A nice bonus about ComedySportz is that food is available and is actually encouraged to be a part of your experience. When I arrived in the arena, I noticed the seats were split up Medieval Times-like, with color coded sections and long tables spanning across every seat. Wait staff came around, attending to your needs. I ordered a chicken quesadilla, which that and the tortilla chips that came with it were very tasty.

It was impressive how quickly the players thought of content to match what was said by the audience. They work their skits around what was said. I also was not aware how many improv comedy games were out there. Two twin children, celebrating their birthdays together, went on stage as volunteers. The players thought of the "moving bodies" game where the twins had to touch the players in order to allow the players to move. Otherwise the players were frozen stiff. This game was not only kid-friendly because the kids got to play make-believe on the setting of a "spaceship," but also it was highly adorable because who doesn’t love watching two youngins bumble around on stage? And the players made sure to keep everything G-rated throughout that skit and the entirety of the show.

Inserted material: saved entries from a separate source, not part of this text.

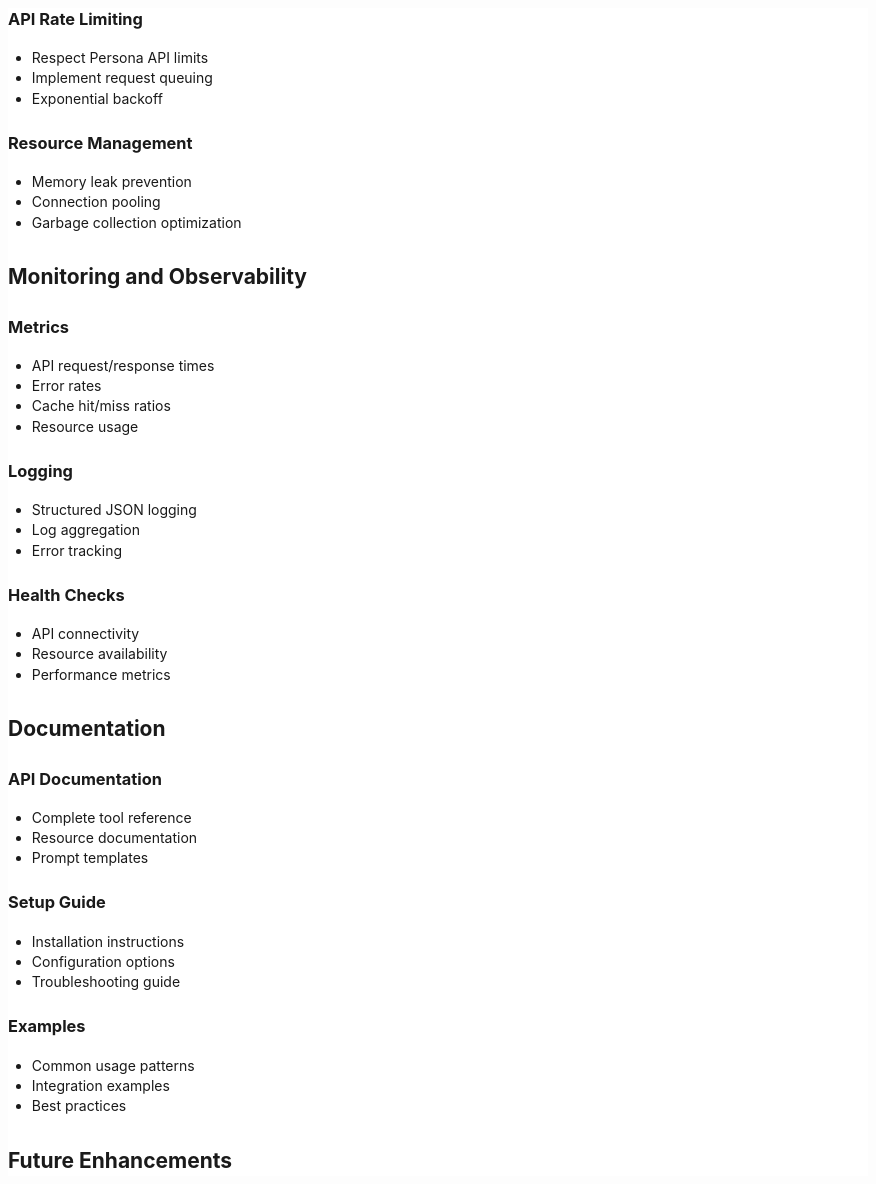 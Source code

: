 ### API Rate Limiting
- Respect Persona API limits
- Implement request queuing
- Exponential backoff

### Resource Management
- Memory leak prevention
- Connection pooling
- Garbage collection optimization

## Monitoring and Observability

### Metrics
- API request/response times
- Error rates
- Cache hit/miss ratios
- Resource usage

### Logging
- Structured JSON logging
- Log aggregation
- Error tracking

### Health Checks
- API connectivity
- Resource availability
- Performance metrics

## Documentation

### API Documentation
- Complete tool reference
- Resource documentation
- Prompt templates

### Setup Guide
- Installation instructions
- Configuration options
- Troubleshooting guide

### Examples
- Common usage patterns
- Integration examples
- Best practices

## Future Enhancements
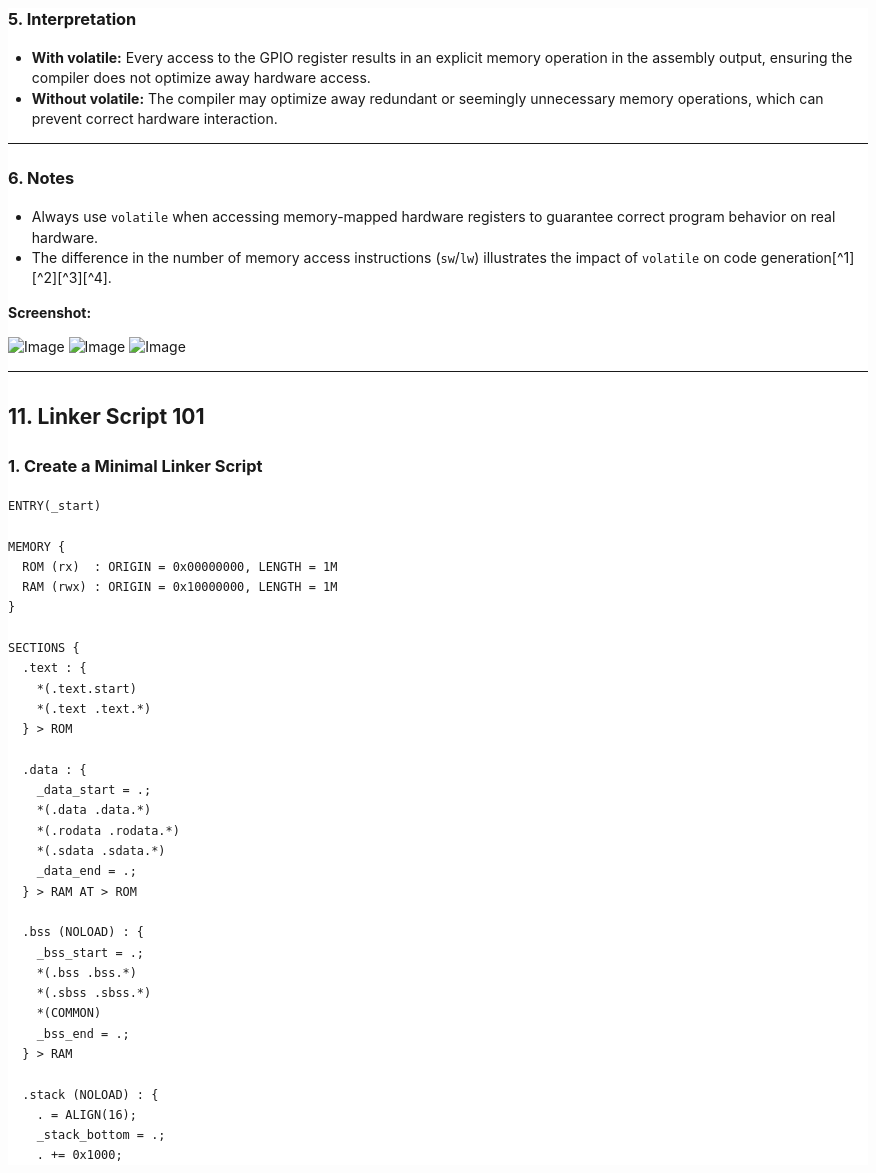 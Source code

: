 ### 5. Interpretation

- **With volatile:** Every access to the GPIO register results in an explicit memory operation in the assembly output, ensuring the compiler does not optimize away hardware access.
- **Without volatile:** The compiler may optimize away redundant or seemingly unnecessary memory operations, which can prevent correct hardware interaction.

---

### 6. Notes

- Always use `volatile` when accessing memory-mapped hardware registers to guarantee correct program behavior on real hardware.
- The difference in the number of memory access instructions (`sw`/`lw`) illustrates the impact of `volatile` on code generation[^1][^2][^3][^4].


**Screenshot:**

![Image](https://github.com/user-attachments/assets/0af86661-e49e-4dec-895b-bae4e966c34d)
![Image](https://github.com/user-attachments/assets/7314d87f-71f4-4421-b02c-3fe7906b9bef)
![Image](https://github.com/user-attachments/assets/d988abea-a607-44d3-a015-1b11a7fe6790)

---

## 11. Linker Script 101

### **1. Create a Minimal Linker Script**

```ld
ENTRY(_start)

MEMORY {
  ROM (rx)  : ORIGIN = 0x00000000, LENGTH = 1M
  RAM (rwx) : ORIGIN = 0x10000000, LENGTH = 1M
}

SECTIONS {
  .text : {
    *(.text.start)
    *(.text .text.*)
  } > ROM

  .data : {
    _data_start = .;
    *(.data .data.*)
    *(.rodata .rodata.*)
    *(.sdata .sdata.*)
    _data_end = .;
  } > RAM AT > ROM

  .bss (NOLOAD) : {
    _bss_start = .;
    *(.bss .bss.*)
    *(.sbss .sbss.*)
    *(COMMON)
    _bss_end = .;
  } > RAM

  .stack (NOLOAD) : {
    . = ALIGN(16);
    _stack_bottom = .;
    . += 0x1000;
```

There really wasn’t a game where I didn’t laugh, or even just slightly chuckle, at least once. My favorite game was when all of the players were on stage with their backs turned. Two players were up front, facing the audience, acting out a scene. They would switch out with players who hadn’t been watching the scene, and the new players would have to get back in the position the previous players were in and come up with a new scene out of context. So, scenes went from a male masseuse giving his client a massage so intense that he was literally on top of the client, to Dora and her talking backpack, to two female cheerleaders hanging onto each other in a perpendicular pose. It was funny to see the players try to reenact what the previous players left the scene in, because some players were more or less heavy, and more or less flexible than others.

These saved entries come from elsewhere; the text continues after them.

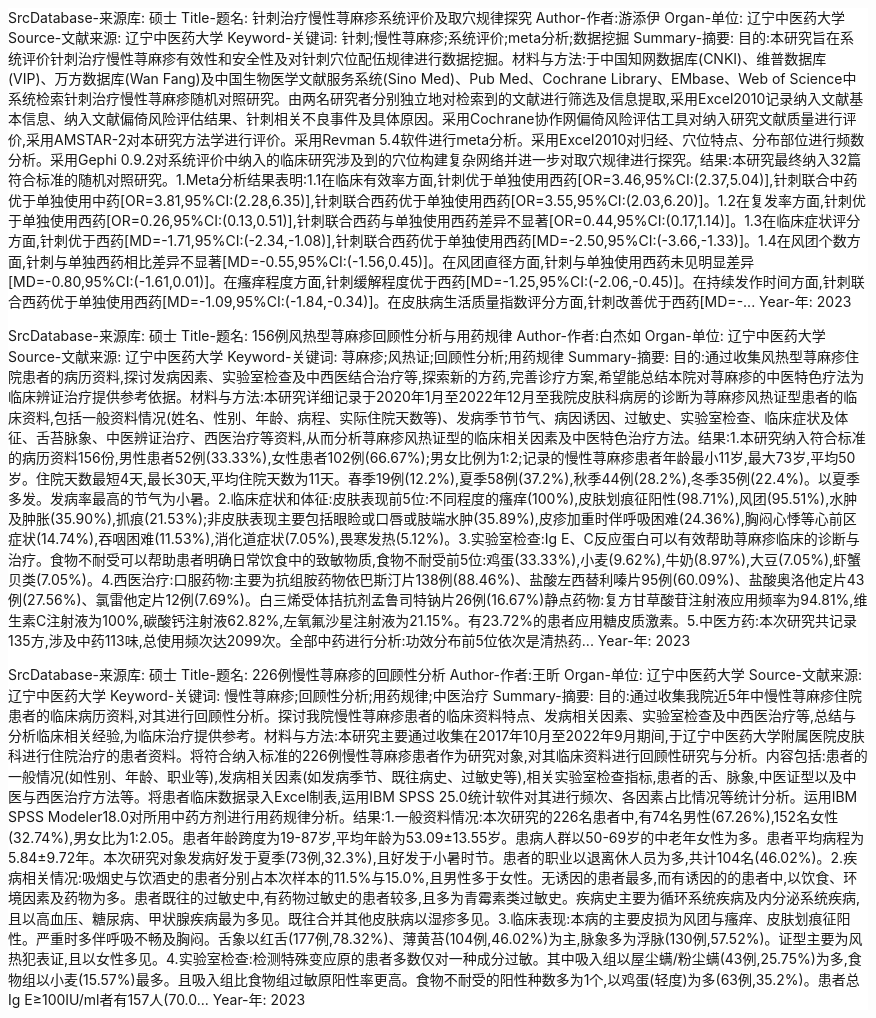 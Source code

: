 SrcDatabase-来源库: 硕士
Title-题名: 针刺治疗慢性荨麻疹系统评价及取穴规律探究
Author-作者:游添伊
Organ-单位: 辽宁中医药大学
Source-文献来源: 辽宁中医药大学
Keyword-关键词: 针刺;慢性荨麻疹;系统评价;meta分析;数据挖掘
  Summary-摘要: 目的:本研究旨在系统评价针刺治疗慢性荨麻疹有效性和安全性及对针刺穴位配伍规律进行数据挖掘。材料与方法:于中国知网数据库(CNKI)、维普数据库(VIP)、万方数据库(Wan Fang)及中国生物医学文献服务系统(Sino Med)、Pub Med、Cochrane Library、EMbase、Web of Science中系统检索针刺治疗慢性荨麻疹随机对照研究。由两名研究者分别独立地对检索到的文献进行筛选及信息提取,采用Excel2010记录纳入文献基本信息、纳入文献偏倚风险评估结果、针刺相关不良事件及具体原因。采用Cochrane协作网偏倚风险评估工具对纳入研究文献质量进行评价,采用AMSTAR-2对本研究方法学进行评价。采用Revman 5.4软件进行meta分析。采用Excel2010对归经、穴位特点、分布部位进行频数分析。采用Gephi 0.9.2对系统评价中纳入的临床研究涉及到的穴位构建复杂网络并进一步对取穴规律进行探究。结果:本研究最终纳入32篇符合标准的随机对照研究。1.Meta分析结果表明:1.1在临床有效率方面,针刺优于单独使用西药[OR=3.46,95%CI:(2.37,5.04)],针刺联合中药优于单独使用中药[OR=3.81,95%CI:(2.28,6.35)],针刺联合西药优于单独使用西药[OR=3.55,95%CI:(2.03,6.20)]。1.2在复发率方面,针刺优于单独使用西药[OR=0.26,95%CI:(0.13,0.51)],针刺联合西药与单独使用西药差异不显著[OR=0.44,95%CI:(0.17,1.14)]。1.3在临床症状评分方面,针刺优于西药[MD=-1.71,95%CI:(-2.34,-1.08)],针刺联合西药优于单独使用西药[MD=-2.50,95%CI:(-3.66,-1.33)]。1.4在风团个数方面,针刺与单独西药相比差异不显著[MD=-0.55,95%CI:(-1.56,0.45)]。在风团直径方面,针刺与单独使用西药未见明显差异[MD=-0.80,95%CI:(-1.61,0.01)]。在瘙痒程度方面,针刺缓解程度优于西药[MD=-1.25,95%CI:(-2.06,-0.45)]。在持续发作时间方面,针刺联合西药优于单独使用西药[MD=-1.09,95%CI:(-1.84,-0.34)]。在皮肤病生活质量指数评分方面,针刺改善优于西药[MD=-...
Year-年: 2023
  
SrcDatabase-来源库: 硕士
Title-题名: 156例风热型荨麻疹回顾性分析与用药规律
Author-作者:白杰如
Organ-单位: 辽宁中医药大学
Source-文献来源: 辽宁中医药大学
Keyword-关键词: 荨麻疹;风热证;回顾性分析;用药规律
  Summary-摘要: 目的:通过收集风热型荨麻疹住院患者的病历资料,探讨发病因素、实验室检查及中西医结合治疗等,探索新的方药,完善诊疗方案,希望能总结本院对荨麻疹的中医特色疗法为临床辨证治疗提供参考依据。材料与方法:本研究详细记录于2020年1月至2022年12月至我院皮肤科病房的诊断为荨麻疹风热证型患者的临床资料,包括一般资料情况(姓名、性别、年龄、病程、实际住院天数等)、发病季节节气、病因诱因、过敏史、实验室检查、临床症状及体征、舌苔脉象、中医辨证治疗、西医治疗等资料,从而分析荨麻疹风热证型的临床相关因素及中医特色治疗方法。结果:1.本研究纳入符合标准的病历资料156份,男性患者52例(33.33%),女性患者102例(66.67%);男女比例为1:2;记录的慢性荨麻疹患者年龄最小11岁,最大73岁,平均50岁。住院天数最短4天,最长30天,平均住院天数为11天。春季19例(12.2%),夏季58例(37.2%),秋季44例(28.2%),冬季35例(22.4%)。以夏季多发。发病率最高的节气为小暑。2.临床症状和体征:皮肤表现前5位:不同程度的瘙痒(100%),皮肤划痕征阳性(98.71%),风团(95.51%),水肿及肿胀(35.90%),抓痕(21.53%);非皮肤表现主要包括眼睑或口唇或肢端水肿(35.89%),皮疹加重时伴呼吸困难(24.36%),胸闷心悸等心前区症状(14.74%),吞咽困难(11.53%),消化道症状(7.05%),畏寒发热(5.12%)。3.实验室检查:Ig E、C反应蛋白可以有效帮助荨麻疹临床的诊断与治疗。食物不耐受可以帮助患者明确日常饮食中的致敏物质,食物不耐受前5位:鸡蛋(33.33%),小麦(9.62%),牛奶(8.97%),大豆(7.05%),虾蟹贝类(7.05%)。4.西医治疗:口服药物:主要为抗组胺药物依巴斯汀片138例(88.46%)、盐酸左西替利嗪片95例(60.09%)、盐酸奥洛他定片43例(27.56%)、氯雷他定片12例(7.69%)。白三烯受体拮抗剂孟鲁司特钠片26例(16.67%)静点药物:复方甘草酸苷注射液应用频率为94.81%,维生素C注射液为100%,碳酸钙注射液62.82%,左氧氟沙星注射液为21.15%。有23.72%的患者应用糖皮质激素。5.中医方药:本次研究共记录135方,涉及中药113味,总使用频次达2099次。全部中药进行分析:功效分布前5位依次是清热药...
Year-年: 2023
  
SrcDatabase-来源库: 硕士
Title-题名: 226例慢性荨麻疹的回顾性分析
Author-作者:王昕
Organ-单位: 辽宁中医药大学
Source-文献来源: 辽宁中医药大学
Keyword-关键词: 慢性荨麻疹;回顾性分析;用药规律;中医治疗
  Summary-摘要: 目的:通过收集我院近5年中慢性荨麻疹住院患者的临床病历资料,对其进行回顾性分析。探讨我院慢性荨麻疹患者的临床资料特点、发病相关因素、实验室检查及中西医治疗等,总结与分析临床相关经验,为临床治疗提供参考。材料与方法:本研究主要通过收集在2017年10月至2022年9月期间,于辽宁中医药大学附属医院皮肤科进行住院治疗的患者资料。将符合纳入标准的226例慢性荨麻疹患者作为研究对象,对其临床资料进行回顾性研究与分析。内容包括:患者的一般情况(如性别、年龄、职业等),发病相关因素(如发病季节、既往病史、过敏史等),相关实验室检查指标,患者的舌、脉象,中医证型以及中医与西医治疗方法等。将患者临床数据录入Excel制表,运用IBM SPSS 25.0统计软件对其进行频次、各因素占比情况等统计分析。运用IBM SPSS Modeler18.0对所用中药方剂进行用药规律分析。结果:1.一般资料情况:本次研究的226名患者中,有74名男性(67.26%),152名女性(32.74%),男女比为1:2.05。患者年龄跨度为19-87岁,平均年龄为53.09±13.55岁。患病人群以50-69岁的中老年女性为多。患者平均病程为5.84±9.72年。本次研究对象发病好发于夏季(73例,32.3%),且好发于小暑时节。患者的职业以退离休人员为多,共计104名(46.02%)。2.疾病相关情况:吸烟史与饮酒史的患者分别占本次样本的11.5%与15.0%,且男性多于女性。无诱因的患者最多,而有诱因的的患者中,以饮食、环境因素及药物为多。患者既往的过敏史中,有药物过敏史的患者较多,且多为青霉素类过敏史。疾病史主要为循环系统疾病及内分泌系统疾病,且以高血压、糖尿病、甲状腺疾病最为多见。既往合并其他皮肤病以湿疹多见。3.临床表现:本病的主要皮损为风团与瘙痒、皮肤划痕征阳性。严重时多伴呼吸不畅及胸闷。舌象以红舌(177例,78.32%)、薄黄苔(104例,46.02%)为主,脉象多为浮脉(130例,57.52%)。证型主要为风热犯表证,且以女性多见。4.实验室检查:检测特殊变应原的患者多数仅对一种成分过敏。其中吸入组以屋尘螨/粉尘螨(43例,25.75%)为多,食物组以小麦(15.57%)最多。且吸入组比食物组过敏原阳性率更高。食物不耐受的阳性种数多为1个,以鸡蛋(轻度)为多(63例,35.2%)。患者总Ig E≥100IU/ml者有157人(70.0...
Year-年: 2023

One of the less exciting games featured the players talking about a topic given by the audience, and any player could interject and challenge something the player was saying. In this case, the topic was clipping toenails. That topic does not give a lot of space for conversation, and the players naturally drove off course, talking about mouths and eating and trying to weave back to toenail clipping. The conversation would back up at what they were originally discussing, and so the whole thing felt circular, which got a little boring. However, this game, while it did not stand out as particularly hilarious, did not take away from my experience and I still thought it was a rollicking good time overall.

I would go back to ComedySportz, maybe for a midnight show on a Saturday when I’m already out and about. The midnight shows are rated R, so it would be interesting to see what type of topics the players cover and how different those shows are compared to the all ages shows of the earlier hours in the day and evening.